Americans love quinoa. It’s the Meryl Streep of grains.
It’s been the great whole grain success story, and continues to grow. I attended the Whole Grains Council conference in September, where trendologist Kara Nielsen gave us a fascinating presentation on food trends. According to Nielsen, food go through phases of inception, adoption, proliferation, and finally, ubiquity in the marketplace. Quinoa is firmly in the proliferation phase, and because it is moving onto menus at Wendy’s and other large chain restaurants, is is poised to hit ubiquity.
In pop culture terms, ubiquity is Meryl Streep level. It’s household name level fame. Not flash in the pan famous-because-it’s-famous fame, but earned fame from a body of high-quality work. Quinoa. Meryl Streep. Maybe?

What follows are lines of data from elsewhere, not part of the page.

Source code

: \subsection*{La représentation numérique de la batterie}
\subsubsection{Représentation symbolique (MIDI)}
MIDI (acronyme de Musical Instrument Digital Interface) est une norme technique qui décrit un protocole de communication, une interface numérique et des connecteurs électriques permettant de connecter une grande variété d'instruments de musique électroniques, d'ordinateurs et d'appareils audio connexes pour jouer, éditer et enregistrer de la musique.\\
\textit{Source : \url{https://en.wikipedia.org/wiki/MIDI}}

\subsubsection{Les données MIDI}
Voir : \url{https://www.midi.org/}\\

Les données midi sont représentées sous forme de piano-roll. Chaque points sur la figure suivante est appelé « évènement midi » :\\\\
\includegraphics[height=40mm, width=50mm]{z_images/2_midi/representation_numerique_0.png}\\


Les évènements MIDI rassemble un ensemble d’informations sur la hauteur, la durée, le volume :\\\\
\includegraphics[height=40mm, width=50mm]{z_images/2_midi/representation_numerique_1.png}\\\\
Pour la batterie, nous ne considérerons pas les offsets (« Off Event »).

The other side of that rise to ubiquity has been the concern that our appetite for a grain that was only grown in the mountains of South America was causing problems. Stories of Peruvians who could not afford to buy the staple grain, and even violence over prime growing land gave quinoa a dark side. It created a dilemma for shoppers.
Is quinoa really sustainable, and is our hunger for it harming the people of Bolivia, Peru and Ecuador? There’s no simple answer. But a major change is in the works. We have finally cracked the code to grow quinoa in the US.
It wasn’t as simple as just planting a few seeds.
It took years of work by plant breeders, like Kevin Murphy at Washington State University, to develop varieties that could grow here. Quinoa thrived in the cold, rocky mountains of the Andes for centuries, and doesn’t do well if the temps hit 95F, or if it rains when the grains are close to maturity. With some careful breeding, there are now Quinoas being grown in the Pacific Northwest, Colorado, and other regions that don’t get too hot.
So look for American grown quinoa and give it a try. It’s being marketed by Lundberg Farms and may even be in that bulk bin.
To celebrate this new, American made quinoa, I cranked up my oven and made a roasted broccoli quinoa bowl.
Broccoli, the brassica that took a back seat to kale in recent times, roasts fast and takes a good sear from the pan. I always want to cut it so that each piece has a flat side to make full contact with the pan. Then crank the oven to 425, so it’s really searing that surface before it’s completely limp. Add some slivered red chiles and red onions, to caramelize and shrivel to a sweet, chewy background, and you have a winning combination of veggies.
The new quinoa has all the nutty-tasting charm that we love. To go with it, a roasted veggie medley has lots of sweetness going on, and salty, creamy feta is a perfect pairing.
For a sauce with some weight, I went with a pesto-like puree with arugala, lots of lemon and olive oil, and thickened it with a little yogurt. Arugala is my go-to herb when basil is no longer free from my backyard plot. The leafy greens are just as flavorful as basil, but since they are considered salad, they are a bargain all winter long.
Now that quinoa is near “ubiquity,” we can breathe a sigh of relief. American grown quinoa gives is a chance to support American farmers, and take some pressure off the Andean growers. When you see quinoa bowls at Applebee’s and McDonalds, you’ll know, the Meryl Streep of grains is here.
Roasted Broccoli and Chile Bowl with Creamy Arugala Sauce
Look for the new American grown quinoa and give it a try in this dish, or keep supporting economic growth in South America. It will be delicious either way.
1 cup quinoa
1 1/2 cups water
1/4 cup extra virgin olive oil, divided
4 cups broccoli floret
1 medium red onion, slivered
2 large red fresno chile, slivered
2 tablespoons fresh lemon juice
2 tablespoons yogurt (or non-dairy yogurt)
1 cup arugala
1 clove garlic, chopped
1/2 teaspoon salt
2 ounces feta cheese, crumbled (for a vegan feta click here)
Cook the quinoa in the water for 15 minutes.
Preheat the oven to 400 F. Drizzle a tablespoon of the oil on a sheet pan and add the broccoli, red onion and chile. Toss to coat. Roast for 20 minutes, until the onions are browned and shrunken and the broccoli is browned. Let cool slightly.
In the Vitamix, combine the remaining olive oil, lemon juice, yogurt, arugala, garlic and salt and secure the lid. Start on low speed and gradually increase to high, then blend until very smooth and creamy, about 1 minute.
Serve the quinoa in bowls, topped with the broccoli mixture, the sauce, and crumbled feta.